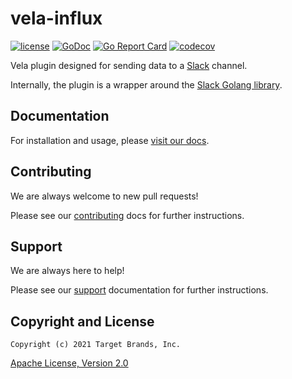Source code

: # vela-influx

[![license](https://img.shields.io/crates/l/gl.svg)](../LICENSE)
[![GoDoc](https://godoc.org/github.com/go-vela/vela-slack?status.svg)](https://godoc.org/github.com/go-vela/vela-slack)
[![Go Report Card](https://goreportcard.com/badge/go-vela/vela-slack)](https://goreportcard.com/report/go-vela/vela-slack)
[![codecov](https://codecov.io/gh/go-vela/vela-slack/branch/main/graph/badge.svg)](https://codecov.io/gh/go-vela/vela-slack)

Vela plugin designed for sending data to a [Slack](https://slack.com/) channel.

Internally, the plugin is a wrapper around the [Slack Golang library](https://github.com/slack-go/slack).

## Documentation

For installation and usage, please [visit our docs](https://go-vela.github.io/docs).

## Contributing

We are always welcome to new pull requests!

Please see our [contributing](CONTRIBUTING.md) docs for further instructions.

## Support

We are always here to help!

Please see our [support](SUPPORT.md) documentation for further instructions.

## Copyright and License

```
Copyright (c) 2021 Target Brands, Inc.
```

[Apache License, Version 2.0](http://www.apache.org/licenses/LICENSE-2.0)
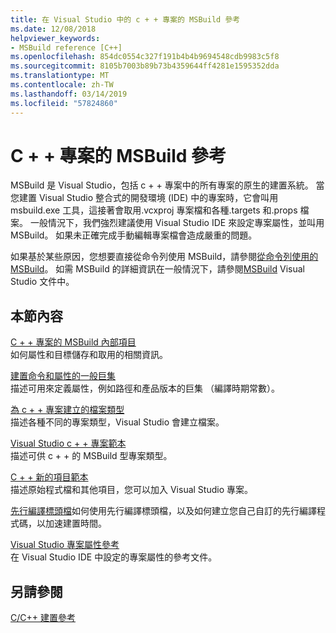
 ```yaml
---
title: 在 Visual Studio 中的 c + + 專案的 MSBuild 參考
ms.date: 12/08/2018
helpviewer_keywords:
- MSBuild reference [C++]
ms.openlocfilehash: 854dc0554c327f191b4b4b9694548cdb9983c5f8
ms.sourcegitcommit: 8105b7003b89b73b4359644ff4281e1595352dda
ms.translationtype: MT
ms.contentlocale: zh-TW
ms.lasthandoff: 03/14/2019
ms.locfileid: "57824860"
---
```

# <a name="msbuild-reference-for-c-projects"></a>C + + 專案的 MSBuild 參考

MSBuild 是 Visual Studio，包括 c + + 專案中的所有專案的原生的建置系統。 當您建置 Visual Studio 整合式的開發環境 (IDE) 中的專案時，它會叫用 msbuild.exe 工具，這接著會取用.vcxproj 專案檔和各種.targets 和.props 檔案。 一般情況下，我們強烈建議使用 Visual Studio IDE 來設定專案屬性，並叫用 MSBuild。 如果未正確完成手動編輯專案檔會造成嚴重的問題。

如果基於某些原因，您想要直接從命令列使用 MSBuild，請參閱[從命令列使用的 MSBuild](../msbuild-visual-cpp.md)。 如需 MSBuild 的詳細資訊在一般情況下，請參閱[MSBuild](/visualstudio/msbuild/msbuild) Visual Studio 文件中。

## <a name="in-this-section"></a>本節內容

[C + + 專案的 MSBuild 內部項目](msbuild-visual-cpp-overview.md)<br/>
如何屬性和目標儲存和取用的相關資訊。

[建置命令和屬性的一般巨集](common-macros-for-build-commands-and-properties.md)<br/>
描述可用來定義屬性，例如路徑和產品版本的巨集 （編譯時期常數）。

[為 c + + 專案建立的檔案類型](file-types-created-for-visual-cpp-projects.md)<br/>
描述各種不同的專案類型，Visual Studio 會建立檔案。

[Visual Studio c + + 專案範本](visual-cpp-project-types.md)<br>
描述可供 c + + 的 MSBuild 型專案類型。

[C + + 新的項目範本](using-visual-cpp-add-new-item-templates.md)<br>
描述原始程式檔和其他項目，您可以加入 Visual Studio 專案。

[先行編譯標頭檔](../creating-precompiled-header-files.md)如何使用先行編譯標頭檔，以及如何建立您自己自訂的先行編譯程式碼，以加速建置時間。

[Visual Studio 專案屬性參考](property-pages-visual-cpp.md)<br/>
在 Visual Studio IDE 中設定的專案屬性的參考文件。

## <a name="see-also"></a>另請參閱

[C/C++ 建置參考](c-cpp-building-reference.md)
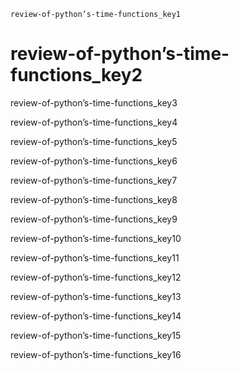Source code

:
 ```ngMeta
review-of-python’s-time-functions_key1
```
# review-of-python’s-time-functions_key2
review-of-python’s-time-functions_key3

review-of-python’s-time-functions_key4

review-of-python’s-time-functions_key5

review-of-python’s-time-functions_key6

review-of-python’s-time-functions_key7

review-of-python’s-time-functions_key8

review-of-python’s-time-functions_key9

review-of-python’s-time-functions_key10

review-of-python’s-time-functions_key11

review-of-python’s-time-functions_key12

review-of-python’s-time-functions_key13

review-of-python’s-time-functions_key14

review-of-python’s-time-functions_key15

review-of-python’s-time-functions_key16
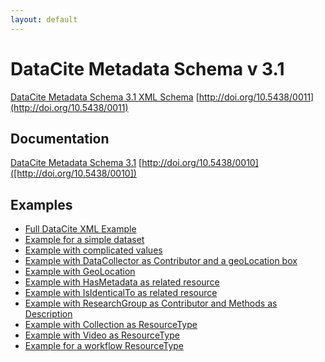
 ```yaml
---
layout: default
---
```

# DataCite Metadata Schema v 3.1

[DataCite Metadata Schema 3.1 XML Schema](metadata.xsd)
[http://doi.org/10.5438/0011](http://doi.org/10.5438/0011)

## Documentation

[DataCite Metadata Schema 3.1](doc/DataCite-MetadataKernel_v3.1.pdf)
[http://doi.org/10.5438/0010]([http://doi.org/10.5438/0010])

## Examples

<ul>
<li><a href="example/datacite-example-full-v3.1.xml">Full DataCite XML Example</a></li>
  <li><a href="example/datacite-example-dataset-v3.0.xml">Example for a simple dataset</a></li>
  <li><a href="example/datacite-example-complicated-v3.0.xml">Example with complicated values</a></li>
  <li><a href="example/datacite-example-Box_dateCollected_DataCollector-v3.0.xml">Example with DataCollector as Contributor and a geoLocation box</a></li>
  <li><a href="example/datacite-example-GeoLocation-v3.0.xml">Example with GeoLocation</a></li>
  <li><a href="example/datacite-example-HasMetadata-v3.0.xml">Example with HasMetadata as related resource</a></li>
  <li><a href="example/datacite-example-relationTypeIsIdenticalTo-v3.0.xml">Example with IsIdenticalTo as related resource</a></li>
  <li><a href="example/datacite-example-ResearchGroup_Methods-v3.0.xml">Example with ResearchGroup as Contributor and Methods as Description</a></li>
  <li><a href="example/datacite-example-ResourceTypeGeneral_Collection-v3.0.xml">Example with Collection as ResourceType</a></li>
  <li><a href="example/datacite-example-video-v3.0.xml">Example with Video as ResourceType</a></li>
  <li><a href="example/datacite-example-workflow-v3.0.xml">Example for a workflow ResourceType</a></li>
</ul>
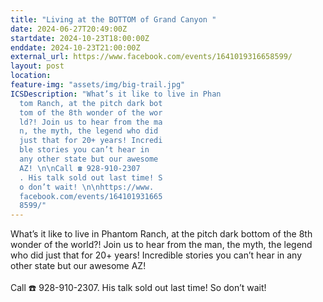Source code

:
```yaml
---
title: "Living at the BOTTOM of Grand Canyon "
date: 2024-06-27T20:49:00Z
startdate: 2024-10-23T18:00:00Z
enddate: 2024-10-23T21:00:00Z
external_url: https://www.facebook.com/events/1641019316658599/
layout: post
location: 
feature-img: "assets/img/big-trail.jpg"
ICSDescription: "What’s it like to live in Phan  tom Ranch, at the pitch dark bot  tom of the 8th wonder of the wor  ld?! Join us to hear from the ma  n, the myth, the legend who did   just that for 20+ years! Incredi  ble stories you can’t hear in   any other state but our awesome   AZ! \n\nCall ☎️ 928-910-2307  . His talk sold out last time! S  o don’t wait! \n\nhttps://www.  facebook.com/events/164101931665  8599/"
---
```


What’s it like to live in Phantom Ranch, at the pitch dark bottom of the 8th wonder of the world?! Join us to hear from the man, the myth, the legend who did just that for 20+ years! Incredible stories you can’t hear in any other state but our awesome AZ! <br>
  <br>
  Call ☎️ 928-910-2307. His talk sold out last time! So don’t wait! <br>
  <br>
  
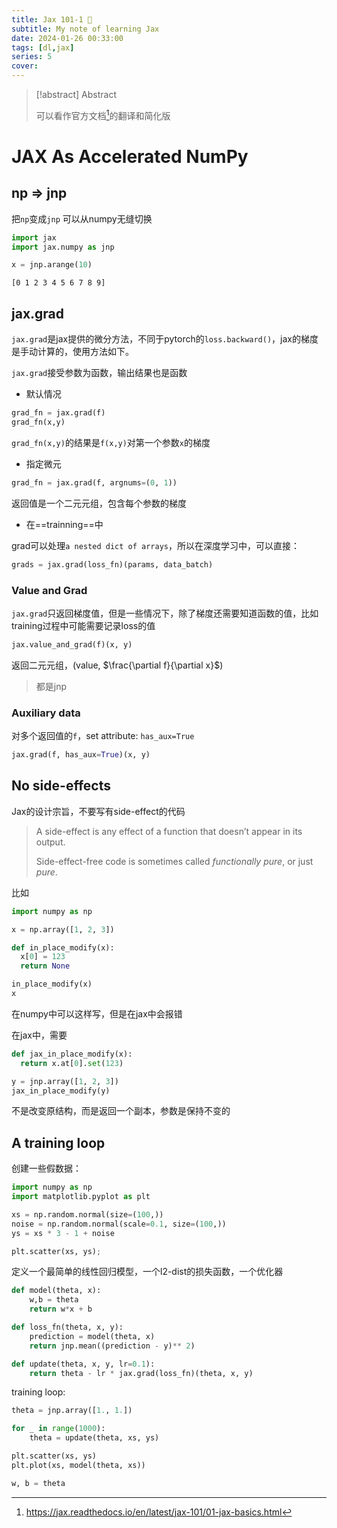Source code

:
 ```yaml
---
title: Jax 101-1 🤞
subtitle: My note of learning Jax
date: 2024-01-26 00:33:00
tags: [dl,jax]
series: 5
cover: 
---
```


> [!abstract] Abstract
>
> 可以看作官方文档[^1]的翻译和简化版

# JAX As Accelerated NumPy

## np => jnp

把`np`变成`jnp` 可以从numpy无缝切换

```python
import jax
import jax.numpy as jnp

x = jnp.arange(10)
```

```
[0 1 2 3 4 5 6 7 8 9]
```

## jax.grad

`jax.grad`是jax提供的微分方法，不同于pytorch的`loss.backward()`，jax的梯度是手动计算的，使用方法如下。

`jax.grad`接受参数为函数，输出结果也是函数

- 默认情况

```python
grad_fn = jax.grad(f)
grad_fn(x,y)
```

`grad_fn(x,y)`的结果是`f(x,y)`对第一个参数`x`的梯度

- 指定微元

```python
grad_fn = jax.grad(f, argnums=(0, 1))
```

返回值是一个二元元组，包含每个参数的梯度

- 在==trainning==中

grad可以处理`a nested dict of arrays`，所以在深度学习中，可以直接：

```python
grads = jax.grad(loss_fn)(params, data_batch)
```

### Value and Grad

`jax.grad`只返回梯度值，但是一些情况下，除了梯度还需要知道函数的值，比如training过程中可能需要记录loss的值

```python
jax.value_and_grad(f)(x, y)
```

返回二元元组，(value, $\frac{\partial f}{\partial x}$)

> 都是jnp

### Auxiliary data

对多个返回值的`f`，set attribute: `has_aux=True`

```python
jax.grad(f, has_aux=True)(x, y)
```

##  No side-effects

Jax的设计宗旨，不要写有side-effect的代码

> A side-effect is any effect of a function that doesn’t appear in its output.
>
> Side-effect-free code is sometimes called *functionally pure*, or just *pure*.

比如

```python
import numpy as np

x = np.array([1, 2, 3])

def in_place_modify(x):
  x[0] = 123
  return None

in_place_modify(x)
x
```

在numpy中可以这样写，但是在jax中会报错

在jax中，需要

```python
def jax_in_place_modify(x):
  return x.at[0].set(123)

y = jnp.array([1, 2, 3])
jax_in_place_modify(y)
```

不是改变原结构，而是返回一个副本，参数是保持不变的

## A training loop

创建一些假数据：

```python
import numpy as np
import matplotlib.pyplot as plt

xs = np.random.normal(size=(100,))
noise = np.random.normal(scale=0.1, size=(100,))
ys = xs * 3 - 1 + noise

plt.scatter(xs, ys);
```

定义一个最简单的线性回归模型，一个l2-dist的损失函数，一个优化器

```python
def model(theta, x):
    w,b = theta
    return w*x + b

def loss_fn(theta, x, y):
    prediction = model(theta, x)
    return jnp.mean((prediction - y)** 2)

def update(theta, x, y, lr=0.1):
    return theta - lr * jax.grad(loss_fn)(theta, x, y)
```

training loop:

```python
theta = jnp.array([1., 1.])

for _ in range(1000):
    theta = update(theta, xs, ys)

plt.scatter(xs, ys)
plt.plot(xs, model(theta, xs))

w, b = theta
```



[^1]:https://jax.readthedocs.io/en/latest/jax-101/01-jax-basics.html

■ What the task asks ■
Copy all the lines from the data above that hold the word "True".

■ Solution below ■
对多个返回值的`f`，set attribute: `has_aux=True`
jax.grad(f, has_aux=True)(x, y)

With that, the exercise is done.